**Work task:**
Give a single number in reply. It is the count of lines below that contain the string "adopt".
─── Dataset entries ───
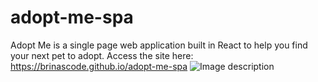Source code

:# adopt-me-spa
Adopt Me is a single page web application built in React to help you find your next pet to adopt.
Access the site here: https://brinascode.github.io/adopt-me-spa
![Image description](https://adopt-me-spa.s3.amazonaws.com/screenshot.png)
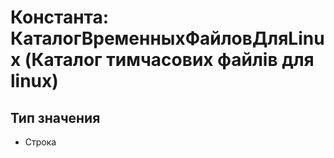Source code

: ﻿# Константа: КаталогВременныхФайловДляLinux (Каталог тимчасових файлів для linux)

## Тип значения

- Строка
───
**Final answer:**
4